D. Tokitsukaze and Permutations
time limit per test
2 seconds
memory limit per test
256 megabytes
input
standard input
output
standard output

Tokitsukaze has a permutation $$$p$$$. She performed the following operation to $$$p$$$ exactly $$$k$$$ times: in one operation, for each $$$i$$$ from $$$1$$$ to $$$n - 1$$$ in order, if $$$p_i$$$ > $$$p_{i+1}$$$, swap $$$p_i$$$, $$$p_{i+1}$$$. After exactly $$$k$$$ times of operations, Tokitsukaze got a new sequence $$$a$$$, obviously the sequence $$$a$$$ is also a permutation.

After that, Tokitsukaze wrote down the value sequence $$$v$$$ of $$$a$$$ on paper. Denote the value sequence $$$v$$$ of the permutation $$$a$$$ of length $$$n$$$ as $$$v_i=\sum_{j=1}^{i-1}[a_i < a_j]$$$, where the value of $$$[a_i < a_j]$$$ define as if $$$a_i < a_j$$$, the value is $$$1$$$, otherwise is $$$0$$$ (in other words, $$$v_i$$$ is equal to the number of elements greater than $$$a_i$$$ that are to the left of position $$$i$$$). Then Tokitsukaze went out to work.

There are three naughty cats in Tokitsukaze's house. When she came home, she found the paper with the value sequence $$$v$$$ to be bitten out by the cats, leaving several holes, so that the value of some positions could not be seen clearly. She forgot what the original permutation $$$p$$$ was. She wants to know how many different permutations $$$p$$$ there are, so that the value sequence $$$v$$$ of the new permutation $$$a$$$ after exactly $$$k$$$ operations is the same as the $$$v$$$ written on the paper (not taking into account the unclear positions).

Since the answer may be too large, print it modulo $$$998\,244\,353$$$.

Input

The first line contains a single integer $$$t$$$ ($$$1 \leq t \leq 1000$$$) — the number of test cases. Each test case consists of two lines.

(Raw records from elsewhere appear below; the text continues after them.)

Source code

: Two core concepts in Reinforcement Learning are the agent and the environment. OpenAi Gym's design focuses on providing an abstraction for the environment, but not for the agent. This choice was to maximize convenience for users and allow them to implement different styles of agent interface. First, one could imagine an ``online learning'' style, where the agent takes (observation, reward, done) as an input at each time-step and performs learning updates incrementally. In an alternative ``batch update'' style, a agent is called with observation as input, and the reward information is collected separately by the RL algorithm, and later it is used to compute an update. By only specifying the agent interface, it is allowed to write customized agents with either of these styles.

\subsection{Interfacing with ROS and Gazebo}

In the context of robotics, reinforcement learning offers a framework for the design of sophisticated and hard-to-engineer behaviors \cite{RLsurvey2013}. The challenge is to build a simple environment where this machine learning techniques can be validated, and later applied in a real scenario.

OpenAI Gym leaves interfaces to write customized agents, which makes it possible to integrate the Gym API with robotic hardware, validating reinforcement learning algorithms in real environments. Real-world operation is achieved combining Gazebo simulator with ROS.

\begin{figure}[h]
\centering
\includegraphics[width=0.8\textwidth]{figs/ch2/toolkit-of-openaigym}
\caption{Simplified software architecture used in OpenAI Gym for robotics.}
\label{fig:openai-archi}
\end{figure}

The first line contains two integers $$$n$$$ and $$$k$$$ ($$$1 \leq n \leq 10^6$$$; $$$0 \leq k \leq n-1$$$) — the length of the permutation and the exactly number of operations.

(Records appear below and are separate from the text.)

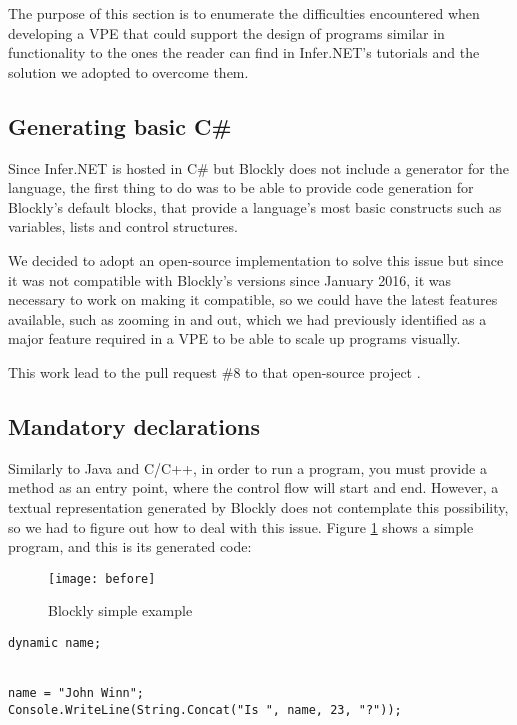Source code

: The purpose of this section is to enumerate the difficulties encountered when
developing a VPE that could support the design of programs similar in functionality
to the ones the reader can find in Infer.NET's tutorials \cite{InferNET14t} and
the solution we adopted to overcome them.

\subsection{Generating basic C#}

Since Infer.NET is hosted in C# but Blockly does not include a generator for
the language, the first thing to do was to be able to provide code generation for
Blockly's default blocks, that provide a language's most basic constructs such
as variables, lists and control structures.

We decided to adopt an open-source implementation to solve this issue \cite{csgen}
but since it was not compatible with Blockly's versions since January 2016, it
was necessary to work on making it compatible, so we could have the latest features
available, such as zooming in and out, which we had previously identified as a
major feature required in a VPE to be able to scale up programs visually.

This work lead to the pull request \#8 to that open-source project \cite{csgenpr}.

\subsection{Mandatory declarations}

Similarly to Java and C/C++, in order to run a program, you must provide a method
as an entry point, where the control flow will start and end. However, a textual
representation generated by Blockly does not contemplate this possibility, so
we had to figure out how to deal with this issue. Figure \ref{fig:before} shows a simple program,
and this is its generated code:

\begin{figure}[!htpb]
  \begin{center}
    \leavevmode
    \texttt{[image: before]}
    \caption{Blockly simple example}
    \label{fig:before}
  \end{center}
\end{figure}

\begin{lstlisting}
dynamic name;


name = "John Winn";
Console.WriteLine(String.Concat("Is ", name, 23, "?"));
\end{lstlisting}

The second line contains $$$n$$$ integers $$$v_1, v_2, \dots, v_n$$$ ($$$-1 \leq v_i \leq i-1$$$) — the value sequence $$$v$$$. $$$v_i = -1$$$ means the $$$i$$$-th position of $$$v$$$ can't be seen clearly.

It is guaranteed that the sum of $$$n$$$ over all test cases does not exceed $$$10^6$$$.

Output

For each test case, print a single integer — the number of different permutations modulo $$$998\,244\,353$$$.

Example
Input
3
5 0
0 1 2 3 4
5 2
-1 1 2 0 0
5 2
0 1 1 0 0
Output
1
6
6
Note

In the first test case, only permutation $$$p=[5,4,3,2,1]$$$ satisfies the constraint condition.

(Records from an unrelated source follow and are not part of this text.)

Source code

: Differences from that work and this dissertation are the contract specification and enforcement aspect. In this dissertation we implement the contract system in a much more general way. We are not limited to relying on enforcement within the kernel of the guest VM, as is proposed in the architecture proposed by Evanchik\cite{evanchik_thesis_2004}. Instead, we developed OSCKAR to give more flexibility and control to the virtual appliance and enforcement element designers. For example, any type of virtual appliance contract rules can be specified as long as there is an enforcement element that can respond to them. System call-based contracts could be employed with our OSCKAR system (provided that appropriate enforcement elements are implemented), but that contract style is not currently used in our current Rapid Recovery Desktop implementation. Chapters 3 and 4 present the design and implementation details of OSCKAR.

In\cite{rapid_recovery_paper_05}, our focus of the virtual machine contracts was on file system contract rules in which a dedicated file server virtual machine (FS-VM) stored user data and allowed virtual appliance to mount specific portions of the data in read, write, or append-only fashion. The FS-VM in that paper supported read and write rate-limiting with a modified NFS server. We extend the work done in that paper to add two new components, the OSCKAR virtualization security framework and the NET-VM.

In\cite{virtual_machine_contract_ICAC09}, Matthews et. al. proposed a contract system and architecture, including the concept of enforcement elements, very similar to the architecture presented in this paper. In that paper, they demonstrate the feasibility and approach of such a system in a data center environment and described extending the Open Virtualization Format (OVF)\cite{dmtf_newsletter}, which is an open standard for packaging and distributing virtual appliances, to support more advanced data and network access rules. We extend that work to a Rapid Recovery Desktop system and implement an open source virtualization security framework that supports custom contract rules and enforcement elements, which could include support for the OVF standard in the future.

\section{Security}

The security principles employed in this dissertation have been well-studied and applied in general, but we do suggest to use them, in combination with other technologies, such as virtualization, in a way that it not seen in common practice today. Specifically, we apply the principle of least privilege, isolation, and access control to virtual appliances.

In the second test case, there are $$$6$$$ permutations satisfying the constraint condition, which are:

  • $$$[3,4,5,2,1]$$$ $$$\rightarrow$$$ $$$[3,4,2,1,5]$$$ $$$\rightarrow$$$ $$$[3,2,1,4,5]$$$
  • $$$[3,5,4,2,1]$$$ $$$\rightarrow$$$ $$$[3,4,2,1,5]$$$ $$$\rightarrow$$$ $$$[3,2,1,4,5]$$$
  • $$$[4,3,5,2,1]$$$ $$$\rightarrow$$$ $$$[3,4,2,1,5]$$$ $$$\rightarrow$$$ $$$[3,2,1,4,5]$$$
  • $$$[4,5,3,2,1]$$$ $$$\rightarrow$$$ $$$[4,3,2,1,5]$$$ $$$\rightarrow$$$ $$$[3,2,1,4,5]$$$
  • $$$[5,3,4,2,1]$$$ $$$\rightarrow$$$ $$$[3,4,2,1,5]$$$ $$$\rightarrow$$$ $$$[3,2,1,4,5]$$$
  • $$$[5,4,3,2,1]$$$ $$$\rightarrow$$$ $$$[4,3,2,1,5]$$$ $$$\rightarrow$$$ $$$[3,2,1,4,5]$$$

So after exactly $$$2$$$ times of swap they will all become $$$a=[3,2,1,4,5]$$$, whose value sequence is $$$v=[0,1,2,0,0]$$$.